Tradicional fábrica de pão de queijo, Forno de Minas deve ser incorporada por multinacional


Operação de compra e venda é pretendida pela McCain, conhecida pela atuação no ramo de batatas congeladas; empresa já tem 49% das ações e Cade analisa intenção de compra dos 51% restantes. Versatilidade é característica importante do pão de queijo
Henrique Martin/g1
Se fosse possível sentir o gosto de ser mineiro, com certeza o sabor seria de pão de queijo. Essa iguaria bem típica de Minas Gerais ganhou o Brasil e o mundo, expandindo a identidade da culinária local para diferentes fronteiras. E voltou aos holofotes após o anúncio da multinacional McCain de aquisição do controle total da fabricante Forno de Minas, nesta quarta-feira (12).

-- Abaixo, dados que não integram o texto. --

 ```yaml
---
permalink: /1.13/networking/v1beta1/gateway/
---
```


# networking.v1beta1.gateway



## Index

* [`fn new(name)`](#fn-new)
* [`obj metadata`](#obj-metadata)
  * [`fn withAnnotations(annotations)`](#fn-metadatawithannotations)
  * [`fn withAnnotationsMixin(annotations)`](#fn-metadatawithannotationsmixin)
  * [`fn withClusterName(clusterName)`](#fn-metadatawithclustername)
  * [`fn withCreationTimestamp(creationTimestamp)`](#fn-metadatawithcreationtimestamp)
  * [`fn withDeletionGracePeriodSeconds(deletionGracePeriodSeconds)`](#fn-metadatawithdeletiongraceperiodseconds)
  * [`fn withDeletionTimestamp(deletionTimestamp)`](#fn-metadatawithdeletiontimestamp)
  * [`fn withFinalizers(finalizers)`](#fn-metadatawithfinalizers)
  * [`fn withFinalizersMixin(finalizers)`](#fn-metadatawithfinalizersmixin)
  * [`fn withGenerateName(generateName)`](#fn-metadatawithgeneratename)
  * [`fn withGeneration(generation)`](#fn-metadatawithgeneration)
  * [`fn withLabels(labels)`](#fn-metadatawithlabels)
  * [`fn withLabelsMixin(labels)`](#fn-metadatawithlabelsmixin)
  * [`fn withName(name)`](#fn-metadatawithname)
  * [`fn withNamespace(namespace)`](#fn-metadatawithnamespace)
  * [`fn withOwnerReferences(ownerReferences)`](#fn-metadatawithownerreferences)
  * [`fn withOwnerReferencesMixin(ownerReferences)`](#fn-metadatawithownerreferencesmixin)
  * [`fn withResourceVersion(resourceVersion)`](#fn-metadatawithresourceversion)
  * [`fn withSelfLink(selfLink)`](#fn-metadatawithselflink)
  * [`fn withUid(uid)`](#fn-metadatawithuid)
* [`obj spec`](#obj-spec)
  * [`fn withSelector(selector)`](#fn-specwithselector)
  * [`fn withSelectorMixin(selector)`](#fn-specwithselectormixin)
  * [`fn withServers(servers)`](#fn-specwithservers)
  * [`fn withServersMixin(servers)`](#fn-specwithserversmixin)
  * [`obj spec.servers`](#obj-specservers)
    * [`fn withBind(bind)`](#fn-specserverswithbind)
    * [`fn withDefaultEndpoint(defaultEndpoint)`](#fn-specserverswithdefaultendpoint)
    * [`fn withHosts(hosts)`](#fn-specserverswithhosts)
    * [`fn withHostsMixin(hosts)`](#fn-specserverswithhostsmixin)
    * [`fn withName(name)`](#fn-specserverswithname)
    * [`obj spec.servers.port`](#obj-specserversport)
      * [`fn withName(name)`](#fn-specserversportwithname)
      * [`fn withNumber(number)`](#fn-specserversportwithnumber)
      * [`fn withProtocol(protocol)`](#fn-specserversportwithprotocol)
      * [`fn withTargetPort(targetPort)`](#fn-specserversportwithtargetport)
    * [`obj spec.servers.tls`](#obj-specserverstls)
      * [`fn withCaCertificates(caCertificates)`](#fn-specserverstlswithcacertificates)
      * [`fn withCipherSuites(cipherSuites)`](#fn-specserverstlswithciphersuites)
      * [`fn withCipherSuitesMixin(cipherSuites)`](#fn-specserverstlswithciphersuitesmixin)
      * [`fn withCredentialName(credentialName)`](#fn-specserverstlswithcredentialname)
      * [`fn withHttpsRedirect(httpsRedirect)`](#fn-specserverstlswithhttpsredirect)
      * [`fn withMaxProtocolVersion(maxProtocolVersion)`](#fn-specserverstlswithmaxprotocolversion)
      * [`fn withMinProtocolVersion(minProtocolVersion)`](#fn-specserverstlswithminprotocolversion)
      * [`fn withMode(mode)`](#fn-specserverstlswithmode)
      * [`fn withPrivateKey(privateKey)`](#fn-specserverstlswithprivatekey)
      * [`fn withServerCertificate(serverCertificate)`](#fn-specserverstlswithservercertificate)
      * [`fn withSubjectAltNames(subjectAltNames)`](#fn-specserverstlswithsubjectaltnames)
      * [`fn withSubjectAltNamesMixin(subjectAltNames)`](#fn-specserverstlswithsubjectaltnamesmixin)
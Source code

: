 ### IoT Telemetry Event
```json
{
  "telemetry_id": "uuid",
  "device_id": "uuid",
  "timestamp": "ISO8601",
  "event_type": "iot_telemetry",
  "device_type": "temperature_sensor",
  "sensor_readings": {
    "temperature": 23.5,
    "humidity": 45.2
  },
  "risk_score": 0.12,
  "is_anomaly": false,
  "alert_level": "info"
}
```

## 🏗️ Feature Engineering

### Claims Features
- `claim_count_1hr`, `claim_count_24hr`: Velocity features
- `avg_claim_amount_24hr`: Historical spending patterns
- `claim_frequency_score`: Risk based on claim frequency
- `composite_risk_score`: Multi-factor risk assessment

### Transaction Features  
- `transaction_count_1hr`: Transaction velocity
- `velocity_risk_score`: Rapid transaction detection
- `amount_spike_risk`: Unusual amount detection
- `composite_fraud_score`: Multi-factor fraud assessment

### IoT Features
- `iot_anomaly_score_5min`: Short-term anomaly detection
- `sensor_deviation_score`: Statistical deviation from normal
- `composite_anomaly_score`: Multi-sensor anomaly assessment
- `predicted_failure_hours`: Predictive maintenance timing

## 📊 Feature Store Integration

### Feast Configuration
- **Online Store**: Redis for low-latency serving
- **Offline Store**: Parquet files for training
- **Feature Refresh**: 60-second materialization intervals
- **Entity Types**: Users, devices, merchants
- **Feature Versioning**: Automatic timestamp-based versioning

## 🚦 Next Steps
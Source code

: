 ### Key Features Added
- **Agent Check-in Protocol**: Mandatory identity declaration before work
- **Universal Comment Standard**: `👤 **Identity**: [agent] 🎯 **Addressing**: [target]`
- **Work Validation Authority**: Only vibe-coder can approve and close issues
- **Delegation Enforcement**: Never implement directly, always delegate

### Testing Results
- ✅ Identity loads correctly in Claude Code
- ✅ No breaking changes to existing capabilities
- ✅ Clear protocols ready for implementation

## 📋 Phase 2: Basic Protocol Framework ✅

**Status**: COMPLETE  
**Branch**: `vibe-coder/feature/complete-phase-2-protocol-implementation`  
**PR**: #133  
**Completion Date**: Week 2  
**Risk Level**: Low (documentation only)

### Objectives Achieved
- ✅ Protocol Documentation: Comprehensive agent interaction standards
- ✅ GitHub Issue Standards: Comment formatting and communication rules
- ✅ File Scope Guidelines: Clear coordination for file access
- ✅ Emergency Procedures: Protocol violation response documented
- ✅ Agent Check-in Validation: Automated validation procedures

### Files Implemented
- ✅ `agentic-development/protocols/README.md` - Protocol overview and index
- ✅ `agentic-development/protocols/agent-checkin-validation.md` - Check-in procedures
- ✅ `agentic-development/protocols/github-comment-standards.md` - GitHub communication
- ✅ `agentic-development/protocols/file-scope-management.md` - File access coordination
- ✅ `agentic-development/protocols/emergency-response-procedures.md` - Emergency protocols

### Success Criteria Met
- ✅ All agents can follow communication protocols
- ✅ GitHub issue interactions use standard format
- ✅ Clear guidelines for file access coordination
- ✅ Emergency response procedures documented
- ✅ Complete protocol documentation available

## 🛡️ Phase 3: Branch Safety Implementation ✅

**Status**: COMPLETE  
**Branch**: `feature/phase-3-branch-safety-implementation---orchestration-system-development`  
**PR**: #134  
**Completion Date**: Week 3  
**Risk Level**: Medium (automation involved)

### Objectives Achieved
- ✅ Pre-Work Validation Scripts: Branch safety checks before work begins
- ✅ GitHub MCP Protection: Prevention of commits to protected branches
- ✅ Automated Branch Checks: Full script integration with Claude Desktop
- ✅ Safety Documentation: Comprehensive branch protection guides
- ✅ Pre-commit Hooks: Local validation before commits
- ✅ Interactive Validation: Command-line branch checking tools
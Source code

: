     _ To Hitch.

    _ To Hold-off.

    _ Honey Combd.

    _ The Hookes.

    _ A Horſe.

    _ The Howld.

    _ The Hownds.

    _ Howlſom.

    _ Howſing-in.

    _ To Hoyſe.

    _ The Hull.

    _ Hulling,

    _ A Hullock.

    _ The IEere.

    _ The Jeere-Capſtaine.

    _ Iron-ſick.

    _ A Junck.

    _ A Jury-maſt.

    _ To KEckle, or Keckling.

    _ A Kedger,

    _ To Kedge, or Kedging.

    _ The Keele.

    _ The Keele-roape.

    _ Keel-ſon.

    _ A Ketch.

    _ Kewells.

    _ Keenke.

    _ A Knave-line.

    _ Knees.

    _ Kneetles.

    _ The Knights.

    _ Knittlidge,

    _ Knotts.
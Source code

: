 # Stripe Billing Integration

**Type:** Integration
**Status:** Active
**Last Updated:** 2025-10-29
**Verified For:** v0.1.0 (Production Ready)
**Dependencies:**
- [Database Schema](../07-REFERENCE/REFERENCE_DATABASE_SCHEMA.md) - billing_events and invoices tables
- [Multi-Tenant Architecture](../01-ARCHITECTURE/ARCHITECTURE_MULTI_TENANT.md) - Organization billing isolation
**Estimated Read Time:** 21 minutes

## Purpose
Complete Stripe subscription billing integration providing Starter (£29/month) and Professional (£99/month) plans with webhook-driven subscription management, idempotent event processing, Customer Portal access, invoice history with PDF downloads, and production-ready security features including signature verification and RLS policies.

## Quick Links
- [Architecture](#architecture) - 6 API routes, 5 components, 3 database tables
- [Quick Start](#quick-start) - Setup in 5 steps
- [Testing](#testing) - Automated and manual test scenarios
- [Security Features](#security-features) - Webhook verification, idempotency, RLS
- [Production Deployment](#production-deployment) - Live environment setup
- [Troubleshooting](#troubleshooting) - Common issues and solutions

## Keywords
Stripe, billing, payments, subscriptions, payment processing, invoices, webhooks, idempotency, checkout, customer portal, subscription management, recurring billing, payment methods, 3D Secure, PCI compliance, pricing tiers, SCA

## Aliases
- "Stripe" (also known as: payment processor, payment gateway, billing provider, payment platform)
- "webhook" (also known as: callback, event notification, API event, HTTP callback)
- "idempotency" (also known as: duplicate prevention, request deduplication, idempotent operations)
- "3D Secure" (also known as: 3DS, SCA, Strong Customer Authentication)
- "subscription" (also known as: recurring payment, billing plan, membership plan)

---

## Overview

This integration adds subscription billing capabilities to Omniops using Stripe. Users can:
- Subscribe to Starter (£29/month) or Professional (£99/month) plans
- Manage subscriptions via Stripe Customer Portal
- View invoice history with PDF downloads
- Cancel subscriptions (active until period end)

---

Não importa a hora da fome. É a versatilidade do produto uma de suas principais características. Mas, em Minas Gerais, é claro que o momento do cafezinho forma essa dupla perfeita. Sem contar que o pão de queijo é base para uma série de incrementos. Tem gente que coloca ainda mais queijo ou um requeijão. Mas a iguaria se transforma em sobremesa se o recheio for um creme de avelã ou o mineiríssimo doce de leite.
Desde a década de 1990, a empresa mineira Forno de Minas levou uma receita de família para o país e o mundo. A mistura de queijo com polvilho se consolidou no mercado e chamou a atenção de investidores. Não é a primeira vez que a fabricante foi incorporada por multinacionais.
A primeira vez foi em 1999, por uma empresa norte-americana. Porém, 10 anos mais tarde, o controle voltou para a família que fundou a Forno de Minas. Em 2013, os produtos começaram a ser exportados para os Estados Unidos, Canadá, Portugal e Uruguai.
Cinco anos depois, em 2018, a canadense McCain, conhecida pela atuação no mercado de batatas congeladas, adquiriu 49% das ações da fabricante brasileira. Agora, em 2023, a empresa anunciou a intenção de adquirir os 51% restantes.
O Conselho Administrativo de Defesa Econômica (Cade), do governo federal, informou que o pedido está em análise. O prazo para a confirmação da transação não foi divulgado.
Em contato com a reportagem, a McCain confirmou o interesse pelo controle total da companhia.
“McCain e Forno de Minas reafirmam a continuidade do plano de negócios já em andamento, desenvolvido pela liderança da Forno, bem como o compromisso de manter o alto padrão de qualidade dos produtos e continuar escrevendo essa história de sucesso juntas”, afirmou.